Maspero et al. adopted a 2D Cycle-GAN to facilitate dose calculation based on CBCT for HNC, lung, and breast cancer patients. Cycle-GAN could generate a synthetic CT (sCT) from an unmatched CBCT [72]. The authors reported that a single network trained on all anatomical sites achieved comparable performances with networks specifically trained for each anatomical site. Overall, image similarity was higher between sCT and rescan CT (rCT) compared to the one between CBCT and rCT, and mean dose differences < 0.5% were obtained in high-dose regions. Barateau et al. used a standard GAN to generate sCT images from CBCTs to perform the dose calculation [73]. The GAN was compared with three existing methods: (1) density to HU relation from phantom CBCT image (HU-D curve method); (2) water-air-bone density assignment method (DAM); (3) DIR. Overall, the MAE between sCT and reference CT HU values was significantly lower in the DL model than in all other methods. The authors calculated the gamma passing rate at 2%/2 mm between sCT and reference CT: the DIR achieved the best passing rate result, 98.8 ± 0.7%, while the DL model was slightly lower, with 98.1 ± 1.2%.
A semi-auto-segmentation (SAS) approach was proposed by Gan et al. to automate HNC OAR-segmentation on rCT for accurate prediction of Normal Tissue Complication Probability (NTCP) [74]. The authors employed a commercially available deep learning contouring (DLC) tool (Workflow Box 2.0, DLCExpertTM, Mirada Medical Ltd., Oxford, UK) and compared its performance to human segmentation (HS) and DIR. After the analysis, the SAS approach consisted of HS, DIR, and DLC for, respectively, the segmentation of parotid glands, pharyngeal constrictor muscle, and all the other OARs. The authors concluded that HS, especially for the parotid glands, remains necessary for accurate interpretation of the mean dose and NTCP during ART.
Chen et al. applied a 2D U-Net architecture to CBCT scans taken on the same day of treatment (oCBCT), together with input rCT scans, to produce enhanced CBCT images (eCBCT) [75]. The authors found significant improvements in mean pixel values for eCBCT OARs with improved manual contour accuracy for eCBCT-to-rCT. Furthermore, visual scoring was used to qualitatively evaluate users’ confidence in manually segmenting OARs on both eCBCT and oCBCT, showing that OAR segmentation was more accessible on eCBCT than oCBCT images.

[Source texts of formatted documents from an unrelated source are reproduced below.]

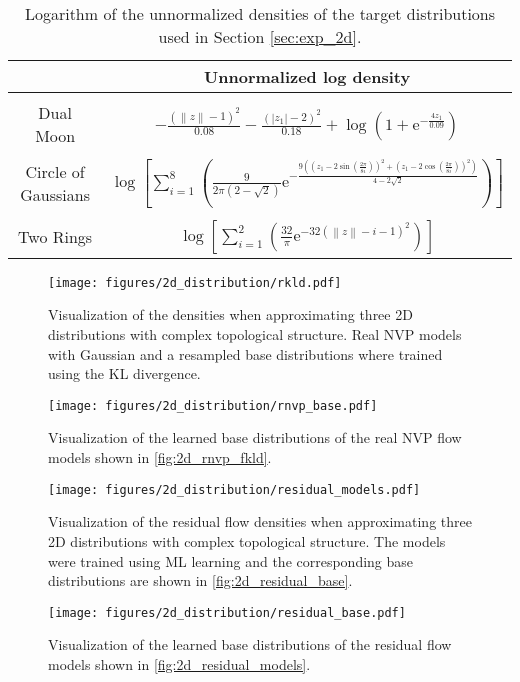 \documentclass[twoside]{article}
\newcommand{\e}{\mathrm{e}}
\newcommand{\norm}[1]{\left\lVert#1\right\rVert}
\begin{document}
\begin{table}[h!]
	\caption{Logarithm of the unnormalized densities of the target distributions used in Section \ref{sec:exp_2d}.}
	\label{tab:equ_toy_examples}
	\centering
	\vspace{0.3cm}
	\begin{tabular}{c|c}
& Unnormalized log density \\
		\hline 
		& \\[-1em]
		Dual Moon & $\displaystyle{-\frac{\left( \norm{z} - 1\right) ^2}{0.08} - \frac{\left( \left| z_1\right| - 2\right) ^2}{0.18} + \log\left( 1 + \e^{-\frac{4z_1}{0.09}}\right) }$ \\[1em]
& \\[-1em]
		Circle of Gaussians &  $\displaystyle{\log\left[ \sum_{i=1}^8 \left( \frac{9}{2\pi\left( 2 - \sqrt{2}\right) } \e^{-\frac{9\left( \left( z_1 - 2\sin\left( \frac{2\pi}{8i}\right) \right) ^ 2 + \left( z_1 - 2\cos\left( \frac{2\pi}{8i}\right) \right) ^ 2 \right) }{4 - 2\sqrt{2}}}\right)\right]  }$ \\[1,5em]
& \\[-1em]
		Two Rings & $\displaystyle{\log\left[ \sum_{i=1}^2 \left( \frac{32}{\pi} \e^{-32\left(\norm{z} - i - 1 \right) ^2 }\right)\right]  }$ \\[1em]
\end{tabular}
\end{table}

\begin{figure}[!h]
    \centering
    \texttt{[image: figures/2d\_distribution/rkld.pdf]}
    \caption{Visualization of the densities when approximating three 2D distributions with complex topological structure. Real NVP models with Gaussian and a resampled base distributions where trained using the KL divergence.}
    \label{fig:2d_rnvp_rkld}


\texttt{[image: figures/2d\_distribution/rnvp\_base.pdf]}
    \caption{Visualization of the learned base distributions of the real NVP flow models shown in \autoref{fig:2d_rnvp_fkld}.}
    \label{fig:2d_residual_base}
\end{figure}

\begin{figure}[!h]
    \centering
    \texttt{[image: figures/2d\_distribution/residual\_models.pdf]}
    \caption{Visualization of the residual flow densities when approximating three 2D distributions with complex topological structure. The models were trained using ML learning and the corresponding base distributions are shown in \autoref{fig:2d_residual_base}.}
    \label{fig:2d_residual_models}


\texttt{[image: figures/2d\_distribution/residual\_base.pdf]}
    \caption{Visualization of the learned base distributions of the residual flow models shown in \autoref{fig:2d_residual_models}.}
    \label{fig:2d_residual_base}
\end{figure}
\end{document}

Recently, applications of DL models to image registration tasks have been investigated. Ma et al. assessed a registration-guided DL (RgDL) framework to integrate image registration algorithms and a U-Net segmentation model [76]. Authors compared generated contours using rigid body (RB) and DIR as registration algorithms before applying the DL model, as well as using registration and DL alone. The authors reported that RgDL was less susceptible to image artifacts and that, overall, RgDL based on DIR achieved the best performance. In another study, Liang et al. proposed a method called test-time optimization (TTO) to refine a pre-trained DL-based DIR model [77]. The authors compared several DL architectures and assessed the improvement in generalization error after applying TTO. Despite finding mild average improvements in terms of DSC (0.04, 5%) and HD95 (0.98 mm, 25%), the authors reported that the improvement for outlier patients with large anatomical changes was significant. Furthermore, the proposed method could fine-tune a pre-trained model in ~3 min, thus being suitable for online ART.

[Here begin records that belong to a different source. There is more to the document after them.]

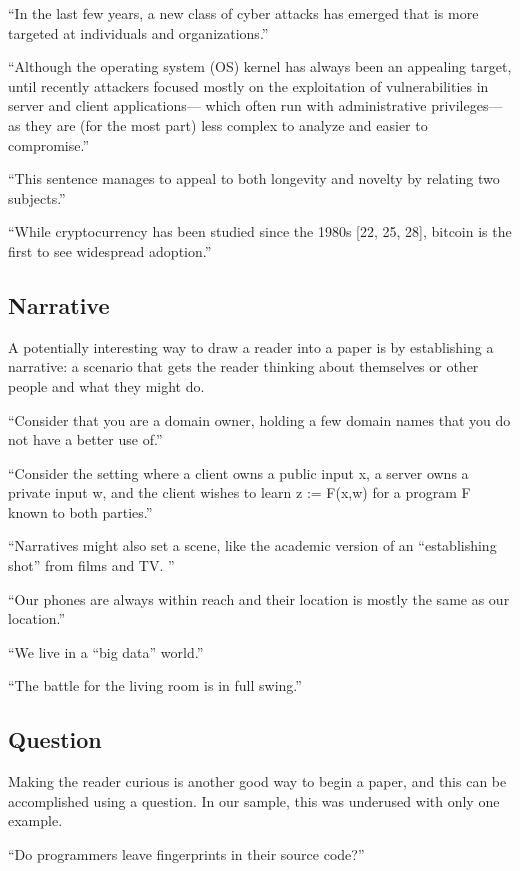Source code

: \documentclass[sigconf]{acmart}
\begin{document}
	``In the last few years, a new class of cyber attacks has emerged that is more targeted at individuals and organizations.''
	
	``Although the operating system (OS) kernel has always been an appealing target, until recently attackers focused mostly on the exploitation of vulnerabilities in server and client applications— which often run with administrative privileges—as they are (for the most part) less complex to analyze and easier to compromise.''
	
	``This sentence manages to appeal to both longevity and novelty by relating two subjects.''
	
	``While cryptocurrency has been studied since the 1980s [22, 25, 28], bitcoin is the first to see widespread adoption.''
	
	\subsection{Narrative}
	
	A potentially interesting way to draw a reader into a paper is by establishing a narrative: a scenario that gets the reader thinking about themselves or other people and what they might do.  
	
	``Consider that you are a domain owner, holding a few domain names that you do not have a better use of.''
	
	``Consider the setting where a client owns a public input x, a server owns a private input w, and the client wishes to learn z := F(x,w) for a program F known to both parties.''
	
	``Narratives might also set a scene, like the academic version of an “establishing shot” from films and TV. ''
	
	``Our phones are always within reach and their location is mostly the same as our location.''
	
	``We live in a “big data” world.''
	
	``The battle for the living room is in full swing.''
	
	\subsection{Question} 
	
	Making the reader curious is another good way to begin a paper, and this can be accomplished using a question. In our sample, this was underused with only one example.
	
	``Do programmers leave fingerprints in their source code?''
	
\end{document}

Guidi et al. applied a combination of cluster analysis (K-means) and support vector machines to predict patients who would benefit from ART and re-planning interventions [78]. The ML model was trained on volume and dose variations of the parotid gland during the 6 weeks of therapy to yield the following classification: correct treatment, suggested re-planning, bias (e.g., inappropriate daily image, limited field of view, etc.), warning (abnormal variations during the treatment). The authors found that no re-planning was needed for an average of 87% of cases in the first three weeks of treatment. From the 4th week on, patients that maintained ‘‘correct treatment” decreased to 45%, while those that would benefit from re-planning increased up to 55%. During the last 2 weeks, on average, 23% were classified as "correct treatment", while 59% were classified as “suggested re-planning”.

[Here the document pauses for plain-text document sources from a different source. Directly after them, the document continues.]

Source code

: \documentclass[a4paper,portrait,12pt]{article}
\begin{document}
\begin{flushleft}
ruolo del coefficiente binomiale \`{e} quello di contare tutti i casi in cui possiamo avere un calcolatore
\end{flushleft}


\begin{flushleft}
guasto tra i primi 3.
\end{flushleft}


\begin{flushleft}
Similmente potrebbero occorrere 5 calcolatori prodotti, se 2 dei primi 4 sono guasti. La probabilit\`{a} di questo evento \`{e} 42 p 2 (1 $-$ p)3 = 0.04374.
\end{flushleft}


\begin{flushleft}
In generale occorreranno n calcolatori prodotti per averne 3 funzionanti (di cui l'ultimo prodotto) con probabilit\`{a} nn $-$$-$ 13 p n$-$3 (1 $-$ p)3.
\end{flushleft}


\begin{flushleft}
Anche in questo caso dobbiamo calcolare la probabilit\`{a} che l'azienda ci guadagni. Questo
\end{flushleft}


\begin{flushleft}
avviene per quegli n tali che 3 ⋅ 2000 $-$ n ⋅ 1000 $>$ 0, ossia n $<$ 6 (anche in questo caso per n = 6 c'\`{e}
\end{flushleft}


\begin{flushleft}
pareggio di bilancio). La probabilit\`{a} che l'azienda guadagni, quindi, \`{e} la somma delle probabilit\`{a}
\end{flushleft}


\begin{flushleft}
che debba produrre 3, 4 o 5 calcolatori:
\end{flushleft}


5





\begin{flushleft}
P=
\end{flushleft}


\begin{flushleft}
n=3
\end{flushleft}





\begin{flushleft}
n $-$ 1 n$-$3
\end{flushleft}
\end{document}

Two recent studies by Harms et al. and Lalonde et al. investigated DL models to perform dose calculations from CBCT for adaptive proton therapy [79,80]. The first group of authors used Cycle-GAN to predict relative stopping power (RSP) maps from daily CBCT images. The authors assessed the differences between the CT-based and CBCT-based RSP maps and compared the proposed model with DIR and two other DL methods (CNN and U-Net). Overall, the proposed Cycle-GAN statistically outperformed all the other methods, and, in terms of dose comparison, the mean gamma passing rate per plan at 3%/3 mm was 94% (3 patients). The second group evaluated the performance of a 2D U-Net to perform projection-based scatter correction on CBCT images. The HU errors in scatter-free vs. scatter-corrected images were systematically lower than uncorrected vs. scatter-free. The authors also performed a 2%/2 mm gamma evaluation for 10 plans optimized on scatter-free images and recalculated on scatter-corrected images and reported an average gamma passing rate of 99%.

Future Prospective

Although several efforts to circumvent the technical limitations of current CBCTs are under investigation, HNC ART is still an open field of research. One shortcoming of CBCTs that was not considered in the present studies is the limited field of view. A possible solution would be to acquire an extended CBCT or two CBCT scans and combine them using image registration. Most promising is the development of automated tools for re-calculating the dose received by the targets and OARs, as well as DL-based OAR segmentation that could allow clinical re-planning on daily CBCTs. However, the lack of DL applications for automatic target segmentation and plan optimization still limits the implementation of online HNC ART in clinical practice. Once DL models are also tested on these tasks, automated and streamlined ART could become a standard practice.

4. Discussion

In recent years, the proliferation of new studies related to the application of AI in the field of radiation therapy has been evident. In this review, 62 original papers were critically assessed. A summary of the results found is reported in Figure 2.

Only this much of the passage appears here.